After a break for snacks, the group reconvenes for a brief didactic session introducing a tool that is critical to the skill for the day. For example, active listening is taught during the communication group. The didactic piece is followed by an experiential exercise that is completed in individual family units. This provides an opportunity for each family to come together to practice the skill and prepare to take the skill home with them. The term experiential exercise is used to distinguish it (artificially at times) from an initiative activity because the experiential exercises do not come from the adventure field. An example of an experiential exercise would be an arts and crafts activity or a sculpting exercise. Finally, each family is required to develop a written goal for the week that represents a plan for generalizing the skill to their home environment. There is a weekly goal form, which the family takes home, that provides a space where each family member describes an action step that s/he will take to support the family goal. The goals are shared with the group to establish public accountability, and the session concludes with participants voicing appreciations for other group members.

Sample Session: Developing Appropriate Boundaries

Appropriate boundaries are considered a critical resource for healthy family process, because many families become stuck in the transition from childhood to adolescence (Garbarino, 1982). Such families tend to maintain loose boundaries characteristic of the over-involvement appropriate for young children (McGoldrick & Carter, 1982; Quinn, Newfield, & Protinsky, 1985).

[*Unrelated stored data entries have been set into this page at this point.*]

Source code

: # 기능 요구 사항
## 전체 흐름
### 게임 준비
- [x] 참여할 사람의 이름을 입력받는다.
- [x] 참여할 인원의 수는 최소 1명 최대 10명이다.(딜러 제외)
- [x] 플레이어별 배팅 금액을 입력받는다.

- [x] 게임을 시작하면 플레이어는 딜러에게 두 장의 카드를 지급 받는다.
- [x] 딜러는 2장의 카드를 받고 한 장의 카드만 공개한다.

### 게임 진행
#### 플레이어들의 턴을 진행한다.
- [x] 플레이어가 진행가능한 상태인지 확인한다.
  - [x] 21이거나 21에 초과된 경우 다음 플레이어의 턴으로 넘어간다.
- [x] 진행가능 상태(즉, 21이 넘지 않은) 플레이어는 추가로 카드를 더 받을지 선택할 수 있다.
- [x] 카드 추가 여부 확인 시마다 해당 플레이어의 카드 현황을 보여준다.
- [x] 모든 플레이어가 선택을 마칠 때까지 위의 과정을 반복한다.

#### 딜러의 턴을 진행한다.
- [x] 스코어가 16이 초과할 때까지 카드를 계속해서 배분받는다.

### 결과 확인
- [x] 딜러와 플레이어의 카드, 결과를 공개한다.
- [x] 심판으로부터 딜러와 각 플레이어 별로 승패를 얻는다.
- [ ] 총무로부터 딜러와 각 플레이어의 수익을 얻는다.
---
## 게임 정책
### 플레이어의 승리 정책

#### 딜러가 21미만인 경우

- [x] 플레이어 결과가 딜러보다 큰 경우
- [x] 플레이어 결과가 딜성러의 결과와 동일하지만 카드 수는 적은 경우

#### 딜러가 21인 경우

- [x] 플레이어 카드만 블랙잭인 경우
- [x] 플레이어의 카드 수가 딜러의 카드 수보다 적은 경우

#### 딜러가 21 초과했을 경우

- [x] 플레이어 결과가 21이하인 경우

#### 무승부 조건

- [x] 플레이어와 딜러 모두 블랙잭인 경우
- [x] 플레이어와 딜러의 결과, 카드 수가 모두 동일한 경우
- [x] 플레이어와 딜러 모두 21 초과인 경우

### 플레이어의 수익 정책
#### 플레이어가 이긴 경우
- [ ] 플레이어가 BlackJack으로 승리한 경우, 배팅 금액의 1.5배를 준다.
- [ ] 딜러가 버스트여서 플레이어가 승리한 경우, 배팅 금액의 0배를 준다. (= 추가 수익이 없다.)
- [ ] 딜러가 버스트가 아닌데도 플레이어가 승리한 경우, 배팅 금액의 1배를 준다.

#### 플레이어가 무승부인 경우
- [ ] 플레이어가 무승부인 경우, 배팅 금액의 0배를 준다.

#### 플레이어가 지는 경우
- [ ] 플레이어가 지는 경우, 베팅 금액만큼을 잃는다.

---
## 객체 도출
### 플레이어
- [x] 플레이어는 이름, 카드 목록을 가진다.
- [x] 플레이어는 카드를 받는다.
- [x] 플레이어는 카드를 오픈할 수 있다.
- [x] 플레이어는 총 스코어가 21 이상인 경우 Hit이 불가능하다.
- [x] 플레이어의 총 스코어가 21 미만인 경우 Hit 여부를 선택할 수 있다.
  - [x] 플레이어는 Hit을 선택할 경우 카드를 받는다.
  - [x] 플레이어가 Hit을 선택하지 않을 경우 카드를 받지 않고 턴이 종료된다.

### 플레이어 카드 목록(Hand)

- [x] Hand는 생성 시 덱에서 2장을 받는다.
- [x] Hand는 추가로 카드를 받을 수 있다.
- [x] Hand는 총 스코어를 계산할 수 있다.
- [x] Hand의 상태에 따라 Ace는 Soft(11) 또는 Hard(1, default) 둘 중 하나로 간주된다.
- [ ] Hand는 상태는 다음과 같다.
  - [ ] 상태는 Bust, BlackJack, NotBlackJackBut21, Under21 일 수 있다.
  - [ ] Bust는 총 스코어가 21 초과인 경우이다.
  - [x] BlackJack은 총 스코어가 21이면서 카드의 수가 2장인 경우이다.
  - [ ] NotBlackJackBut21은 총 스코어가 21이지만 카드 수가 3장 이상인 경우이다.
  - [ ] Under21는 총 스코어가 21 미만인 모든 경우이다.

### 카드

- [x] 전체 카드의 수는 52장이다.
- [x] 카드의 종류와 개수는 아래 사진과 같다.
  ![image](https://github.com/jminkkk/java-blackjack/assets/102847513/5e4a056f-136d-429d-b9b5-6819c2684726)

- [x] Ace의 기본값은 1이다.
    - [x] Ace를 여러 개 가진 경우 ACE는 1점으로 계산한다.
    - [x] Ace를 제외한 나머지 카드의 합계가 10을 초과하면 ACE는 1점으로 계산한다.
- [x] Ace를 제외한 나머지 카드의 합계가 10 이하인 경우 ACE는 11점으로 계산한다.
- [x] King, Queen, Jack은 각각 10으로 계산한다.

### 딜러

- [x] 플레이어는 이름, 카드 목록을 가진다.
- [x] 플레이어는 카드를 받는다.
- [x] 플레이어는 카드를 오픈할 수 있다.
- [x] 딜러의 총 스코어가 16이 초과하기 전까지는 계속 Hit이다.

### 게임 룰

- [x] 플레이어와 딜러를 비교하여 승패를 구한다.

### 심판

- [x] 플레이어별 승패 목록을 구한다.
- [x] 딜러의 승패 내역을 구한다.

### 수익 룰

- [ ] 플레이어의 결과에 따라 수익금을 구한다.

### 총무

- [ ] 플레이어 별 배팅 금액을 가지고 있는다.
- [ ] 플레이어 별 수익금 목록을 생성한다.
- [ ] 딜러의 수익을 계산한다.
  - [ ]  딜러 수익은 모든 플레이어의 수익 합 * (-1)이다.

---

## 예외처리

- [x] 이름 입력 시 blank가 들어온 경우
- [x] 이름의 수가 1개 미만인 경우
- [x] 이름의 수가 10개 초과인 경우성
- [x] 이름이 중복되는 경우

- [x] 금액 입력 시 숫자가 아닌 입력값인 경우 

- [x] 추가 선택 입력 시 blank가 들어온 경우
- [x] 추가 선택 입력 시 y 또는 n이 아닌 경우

They fail to develop the flexibility required for adolescents where boundaries must be more rigid, respecting the adolescent’s need for privacy and the opportunity for individuation (McGoldrick & Carter, 1982). Developing Appropriate Boundaries is session five in the Family Challenge curriculum and follows Building Trust. This sequence of sessions is important because a certain level of trust must be achieved before parents will feel comfortable establishing more flexible boundaries.

The initiative activity that is used to demonstrate the skill of appropriate boundaries is called “Lighthouse.” It is commonly known in the adventure field as “Minefield.” The activity involves designating an area to be the harbor and scattering objects throughout the area to represent mines. The mines can be named by the families to represent the challenges that adolescents face today. The adolescents are then blindfolded and must be directed by their parents from one end of the area to the other without hitting a mine. The metaphor establishes the adolescents as ships to be launched but they must navigate the treacherous harbor in order to reach the open sea. The parents are lighthouse attendants and can see the mines but must stay on shore. Parents will naturally attempt to control their teen’s every move in order to ensure their safety, although adolescents clearly need the opportunity to captain their own ships. After several minutes, the activity is stopped to point out this dilemma. If time allows, it can be interesting to give the families a chance to solve this dilemma. One suggestion is that the lighthouse attendants can only respond to questions from the captains. This places the responsibility with the adolescents while maintaining the parents as resources. Although this particular metaphor presentation focuses on adolescents, younger children may be used to monitor the harbor and make the explosions. An alternative is to send the younger children out into the water as well and direct them around the harbor (but not out to open sea) with intensive supervision. This provides the opportunity to contrast communication and supervision styles, representative of different types of boundaries, for younger and older children.